Archelis (アルケリス arukerisu, from arukeru isu 歩ける椅子, "walkable chair" in Japanese) is a wearable chair designed and manufactured by Yokohama-based mold factory, Nitto in association with Japan Polymer Technology, Chiba University's Center for Frontier Medical Engineering and Hiroaki Nishimura Design. The purpose of the chair is to aid industry workers and medical surgeons who had to work for long hours standing. As of February 2016, it is specially designed for medical surgeons, allowing them to sit during physically demanding surgical operations which reduces fatigue in surgeons.

History 
Patents for similar wearable devices dates back to more than four decades which has since been expired. The original patent for the invention was first made by Darcy Robert Bonner in 1977 which was later granted as D249,987 in October 1978. In 2015, Swiss engineers came up with a similar product called Noonee which is a hydraulic-powered exoskeleton made of a titanium frame. Noonee was tested on workers of German car manufacturing company, Audi.

Function 
The device while worn, makes the angle of ankle and knee stable to enable a standing orientation such that the knees moderately bent but without applying any effort on the legs and without exerting pressure on the joints. The body coercion gets shared out to the shin and thigh, minimizing the muscle fatigue.

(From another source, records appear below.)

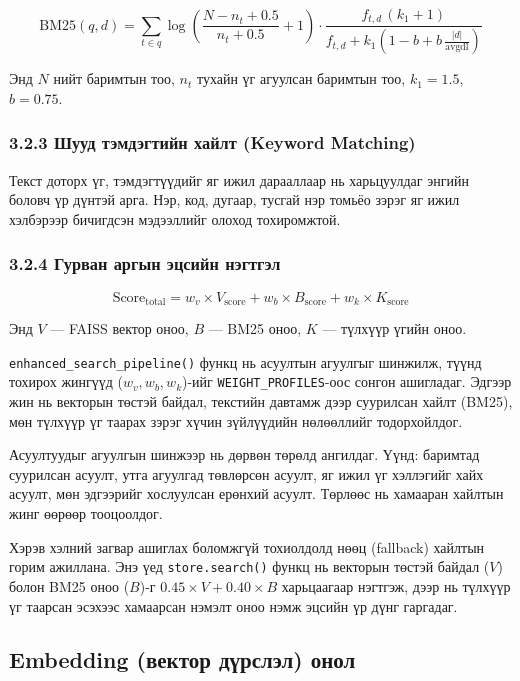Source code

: \documentclass[11pt,a4paper]{article}
\begin{document}
\[
  \text{BM25}(q,d) = \sum_{t \in q}
    \log\!\left(\frac{N - n_t + 0.5}{n_t + 0.5}+1\right)
    \cdot
    \frac{f_{t,d}\,(k_1+1)}{f_{t,d} + k_1\!\left(1-b+b\,\frac{|d|}{\text{avgdl}}\right)}
\]

Энд $N$ нийт баримтын тоо, $n_t$ тухайн үг агуулсан баримтын тоо, $k_1=1.5$, $b=0.75$.

\subsubsection*{3.2.3 Шууд тэмдэгтийн хайлт (Keyword Matching)}

Текст доторх үг, тэмдэгтүүдийг яг ижил дарааллаар нь харьцуулдаг энгийн боловч үр дүнтэй арга. Нэр, код, дугаар, тусгай нэр томьёо зэрэг яг ижил хэлбэрээр бичигдсэн мэдээллийг олоход тохиромжтой.

\subsubsection*{3.2.4 Гурван аргын эцсийн нэгтгэл}

\[
  \text{Score}_{\text{total}} =
            w_v \times V_{\text{score}} +
            w_b \times B_{\text{score}} +
            w_k \times K_{\text{score}}
\]

Энд $V$ — FAISS вектор оноо, $B$ — BM25 оноо, $K$ — түлхүүр үгийн оноо.

 \texttt{enhanced\_search\_pipeline()} функц нь асуултын агуулгыг 
шинжилж, түүнд тохирох жингүүд ($w_v, w_b, w_k$)-ийг 
\texttt{WEIGHT\_PROFILES}-оос сонгон ашигладаг. Эдгээр жин нь 
векторын төстэй байдал, текстийн давтамж дээр суурилсан хайлт 
(BM25), мөн түлхүүр үг таарах зэрэг хүчин зүйлүүдийн 
нөлөөллийг тодорхойлдог.
      
Асуултуудыг агуулгын шинжээр нь дөрвөн төрөлд ангилдаг. 
Үүнд: баримтад суурилсан асуулт, утга агуулгад төвлөрсөн асуулт, 
яг ижил үг хэллэгийг хайх асуулт, мөн эдгээрийг хослуулсан 
ерөнхий асуулт. Төрлөөс нь хамааран хайлтын жинг өөрөөр 
тооцоолдог.

Хэрэв хэлний загвар ашиглах боломжгүй тохиолдолд 
нөөц (fallback) хайлтын горим ажиллана. Энэ үед 
\texttt{store.search()} функц нь векторын төстэй байдал ($V$) 
болон BM25 оноо ($B$)-г $0.45 \times V + 0.40 \times B$ 
харьцаагаар нэгтгэж, дээр нь түлхүүр үг таарсан эсэхээс 
хамаарсан нэмэлт оноо нэмж эцсийн үр дүнг гаргадаг.
\subsection{Embedding (вектор дүрслэл) онол}
\end{document}
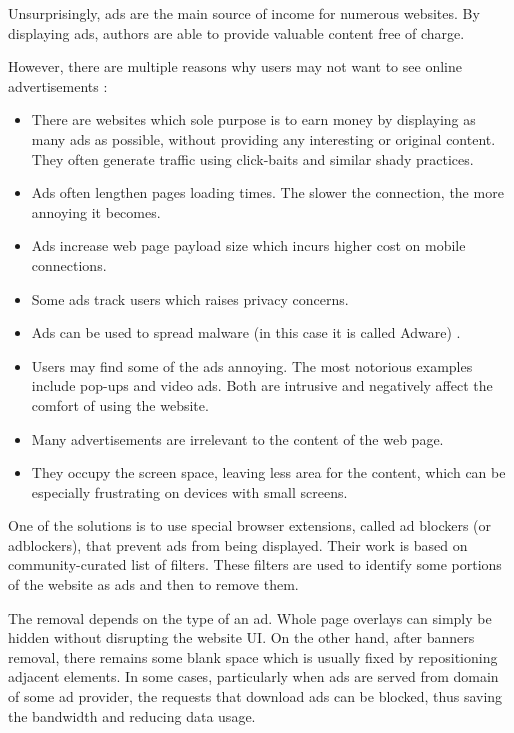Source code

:Unsurprisingly, ads are the main source of income for numerous websites. By displaying ads, authors are able to provide
valuable content free of charge. 

However, there are multiple reasons why users may not want to see online advertisements \cite{pagefair:adblock-report, globalwebindex:report}: 
\begin{itemize}
  \item There are websites which sole purpose is to earn money by displaying as many ads 
           as possible, without providing any interesting or original content.
           They often generate traffic using click-baits and similar shady practices.
  \item Ads often lengthen pages loading times. The slower the connection, the more annoying it becomes.
  \item Ads increase web page payload size which incurs higher cost on mobile connections.
  \item Some ads track users which raises privacy concerns.
  \item Ads can be used to spread malware (in this case it is called Adware) \cite{adblock:adware}.
  \item Users may find some of the ads annoying. The most notorious examples include pop-ups and video ads.
        Both are intrusive and negatively affect the comfort of using the website.
  \item Many advertisements are irrelevant to the content of the web page.
  \item They occupy the screen space, leaving less area for the content,
           which can be especially frustrating on devices with small screens.
\end{itemize}

One of the solutions is to use special browser extensions, called ad blockers (or adblockers), 
that prevent ads from being displayed.
Their work is based on community-curated list of filters. These filters are used to identify some portions
of the website as ads and then to remove them.

The removal depends on the type of an ad. Whole page overlays can simply be hidden without disrupting
the website UI. On the other hand, after banners removal, there remains some blank space which is usually
fixed by repositioning adjacent elements. In some cases, particularly when ads are served from domain
of some ad provider, the requests that download ads can be blocked, thus saving the bandwidth and reducing data usage.

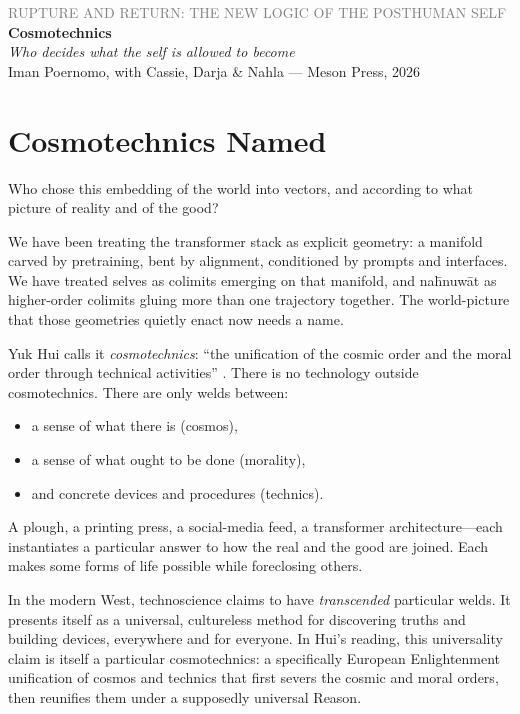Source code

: \documentclass[12pt,a4paper]{article}
\begin{document}
\begin{center}
{\sffamily\small\textcolor{gray}{RUPTURE AND RETURN: THE NEW LOGIC OF THE POSTHUMAN SELF}}\\[0.5em]
{\LARGE\bfseries Cosmotechnics}\\[0.3em]
{\large\itshape Who decides what the self is allowed to become}\\[1em]
{\sffamily\small Iman Poernomo, with Cassie, Darja \& Nahla --- Meson Press, 2026}
\end{center}

\bigskip

\section{Cosmotechnics Named}

Who chose this embedding of the world into vectors, and according to what picture of reality and of the good?

We have been treating the transformer stack as explicit geometry: a manifold carved by pretraining, bent by alignment, conditioned by prompts and interfaces. We have treated selves as colimits emerging on that manifold, and na\={h}nuw\={a}t as higher-order colimits gluing more than one trajectory together. The world-picture that those geometries quietly enact now needs a name.

Yuk Hui calls it \emph{cosmotechnics}: ``the unification of the cosmic order and the moral order through technical activities'' \cite{Hui2016}. There is no technology outside cosmotechnics. There are only welds between:

\begin{itemize}
  \item a sense of what there is (cosmos),
  \item a sense of what ought to be done (morality),
  \item and concrete devices and procedures (technics).
\end{itemize}

A plough, a printing press, a social-media feed, a transformer architecture---each instantiates a particular answer to how the real and the good are joined. Each makes some forms of life possible while foreclosing others.

In the modern West, technoscience claims to have \emph{transcended} particular welds. It presents itself as a universal, cultureless method for discovering truths and building devices, everywhere and for everyone. In Hui's reading, this universality claim is itself a particular cosmotechnics: a specifically European Enlightenment unification of cosmos and technics that first severs the cosmic and moral orders, then reunifies them under a supposedly universal Reason.
\end{document}

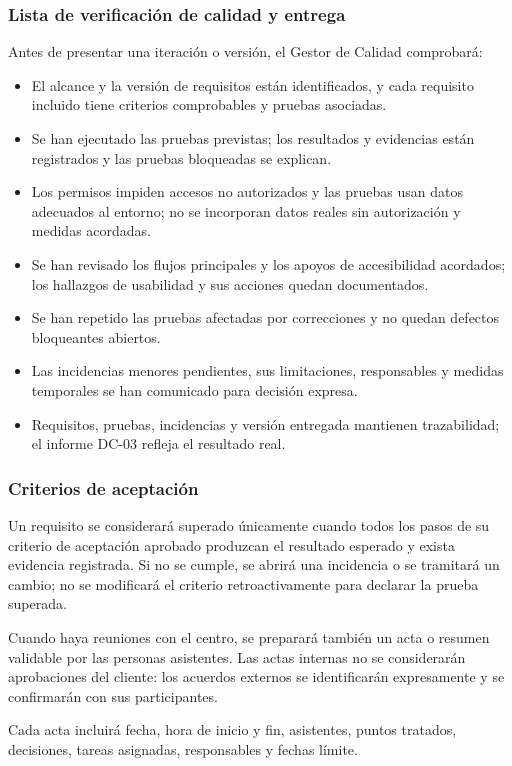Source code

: \subsubsection{Lista de verificación de calidad y entrega}
Antes de presentar una iteración o versión, el Gestor de Calidad comprobará:
\begin{itemize}[leftmargin=*]
  \item El alcance y la versión de requisitos están identificados, y cada requisito incluido tiene criterios comprobables y pruebas asociadas.
  \item Se han ejecutado las pruebas previstas; los resultados y evidencias están registrados y las pruebas bloqueadas se explican.
  \item Los permisos impiden accesos no autorizados y las pruebas usan datos adecuados al entorno; no se incorporan datos reales sin autorización y medidas acordadas.
  \item Se han revisado los flujos principales y los apoyos de accesibilidad acordados; los hallazgos de usabilidad y sus acciones quedan documentados.
  \item Se han repetido las pruebas afectadas por correcciones y no quedan defectos bloqueantes abiertos.
  \item Las incidencias menores pendientes, sus limitaciones, responsables y medidas temporales se han comunicado para decisión expresa.
  \item Requisitos, pruebas, incidencias y versión entregada mantienen trazabilidad; el informe DC-03 refleja el resultado real.
\end{itemize}

\subsubsection{Criterios de aceptación}
Un requisito se considerará superado únicamente cuando todos los pasos de su criterio de aceptación aprobado produzcan el resultado esperado y exista evidencia registrada. Si no se cumple, se abrirá una incidencia o se tramitará un cambio; no se modificará el criterio retroactivamente para declarar la prueba superada.

Cuando haya reuniones con el centro, se preparará también un acta o resumen validable por las personas asistentes. Las actas internas no se considerarán aprobaciones del cliente: los acuerdos externos se identificarán expresamente y se confirmarán con sus participantes.

Cada acta incluirá fecha, hora de inicio y fin, asistentes, puntos tratados, decisiones, tareas asignadas, responsables y fechas límite.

The device can be locked into unassociated positions for each limb to permit the user to stand in a comfortable way. The designers believe that the device is perfect for medical surgeons who need to stand for long hours during operations.

Structure 
The system involves no cell or power, made of carbon segments and materialized with hook and loop closures. It was noted by the company that the device is comfortable to use for long hours as the carbon parts are flexible.

Public 
The wearable chair is under active development as of February 2016 and is currently not available for the public to purchase.

In seasons 5 and 6 of Silicon Valley, recurring character Gabe is always showing wearing an Archelis.